== Task description ==
The answer must be one number: how many lines in the data below include the string "getInitialProps".

== Stored data ==
-*-*-

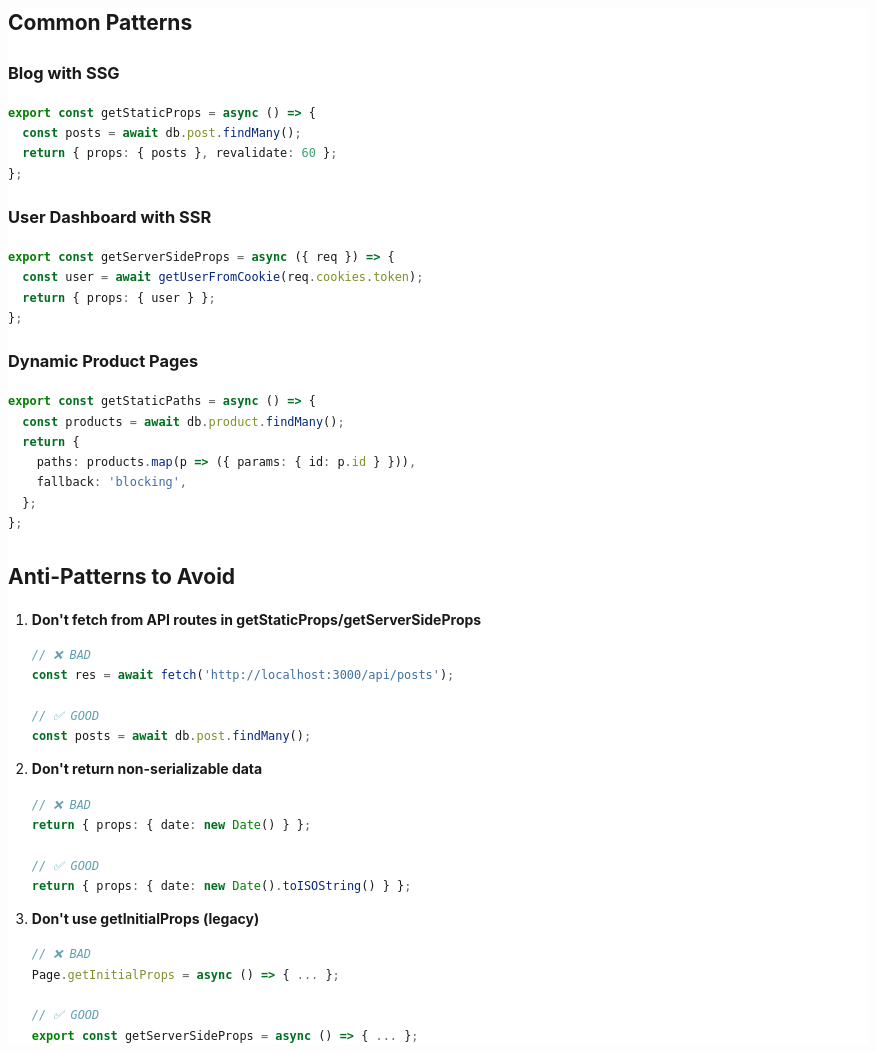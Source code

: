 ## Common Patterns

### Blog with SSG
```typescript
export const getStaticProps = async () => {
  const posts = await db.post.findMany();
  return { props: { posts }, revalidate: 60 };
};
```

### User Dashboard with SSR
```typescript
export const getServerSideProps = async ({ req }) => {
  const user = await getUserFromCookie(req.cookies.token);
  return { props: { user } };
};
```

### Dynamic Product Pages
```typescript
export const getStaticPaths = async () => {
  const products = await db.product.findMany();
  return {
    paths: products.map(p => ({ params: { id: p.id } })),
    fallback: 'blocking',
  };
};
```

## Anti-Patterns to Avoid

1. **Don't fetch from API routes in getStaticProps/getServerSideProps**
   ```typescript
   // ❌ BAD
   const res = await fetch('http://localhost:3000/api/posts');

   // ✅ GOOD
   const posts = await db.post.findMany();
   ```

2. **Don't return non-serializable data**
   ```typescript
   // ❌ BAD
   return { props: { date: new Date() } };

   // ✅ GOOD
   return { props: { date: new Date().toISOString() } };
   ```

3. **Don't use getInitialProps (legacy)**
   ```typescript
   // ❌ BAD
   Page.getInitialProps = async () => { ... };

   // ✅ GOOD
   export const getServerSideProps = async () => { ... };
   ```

-*-*-

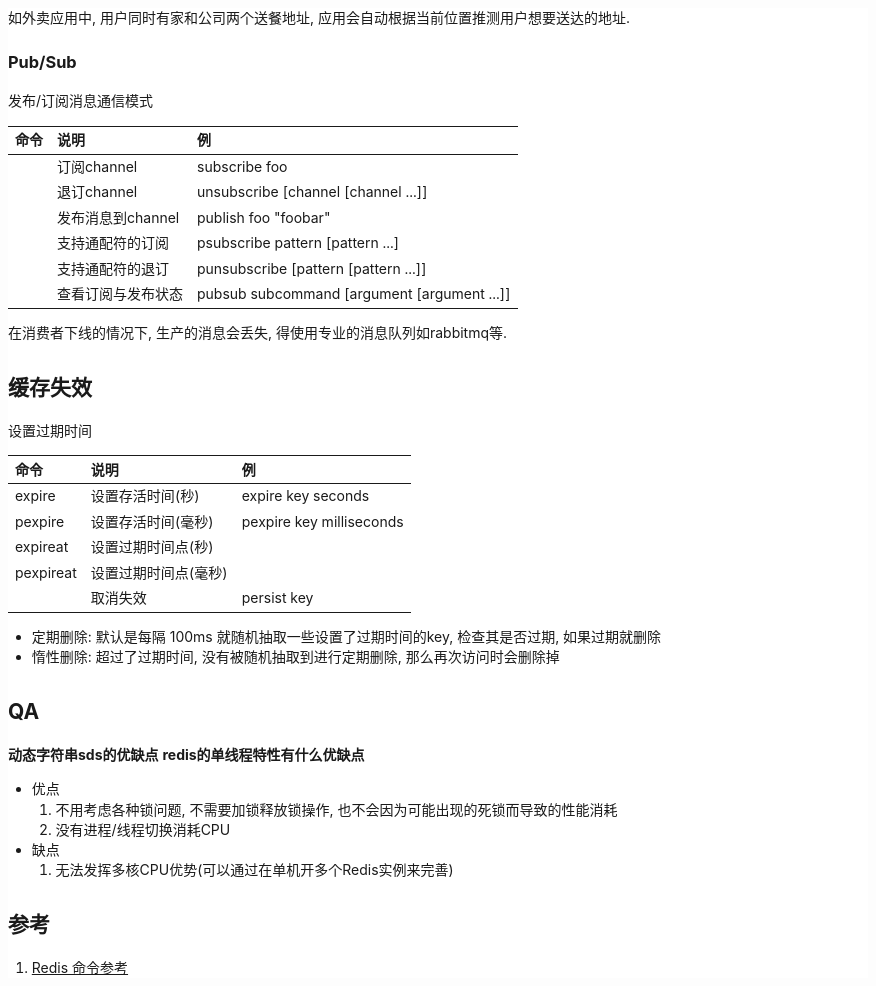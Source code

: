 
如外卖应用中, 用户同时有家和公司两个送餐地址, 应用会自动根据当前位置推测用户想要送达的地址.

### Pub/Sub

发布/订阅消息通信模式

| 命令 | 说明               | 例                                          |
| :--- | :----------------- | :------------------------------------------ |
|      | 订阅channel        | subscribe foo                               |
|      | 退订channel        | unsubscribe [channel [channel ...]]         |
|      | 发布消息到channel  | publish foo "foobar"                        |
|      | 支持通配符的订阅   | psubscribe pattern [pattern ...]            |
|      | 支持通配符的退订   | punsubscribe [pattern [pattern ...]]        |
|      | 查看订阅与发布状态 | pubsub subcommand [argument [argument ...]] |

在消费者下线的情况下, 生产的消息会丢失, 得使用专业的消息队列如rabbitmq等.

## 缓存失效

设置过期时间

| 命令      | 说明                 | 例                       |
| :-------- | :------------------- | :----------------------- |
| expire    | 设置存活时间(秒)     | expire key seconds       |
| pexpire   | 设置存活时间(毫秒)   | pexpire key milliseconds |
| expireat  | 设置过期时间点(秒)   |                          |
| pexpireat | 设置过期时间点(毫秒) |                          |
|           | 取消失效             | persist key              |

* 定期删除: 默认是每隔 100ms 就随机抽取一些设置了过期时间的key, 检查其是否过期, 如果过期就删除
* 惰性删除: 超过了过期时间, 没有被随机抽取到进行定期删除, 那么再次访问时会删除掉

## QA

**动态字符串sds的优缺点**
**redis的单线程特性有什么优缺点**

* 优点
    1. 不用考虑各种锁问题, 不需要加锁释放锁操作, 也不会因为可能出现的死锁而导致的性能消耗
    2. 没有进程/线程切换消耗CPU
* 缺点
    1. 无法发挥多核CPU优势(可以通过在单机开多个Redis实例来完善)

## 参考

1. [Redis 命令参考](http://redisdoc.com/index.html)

-*-*-

== Reply ==
2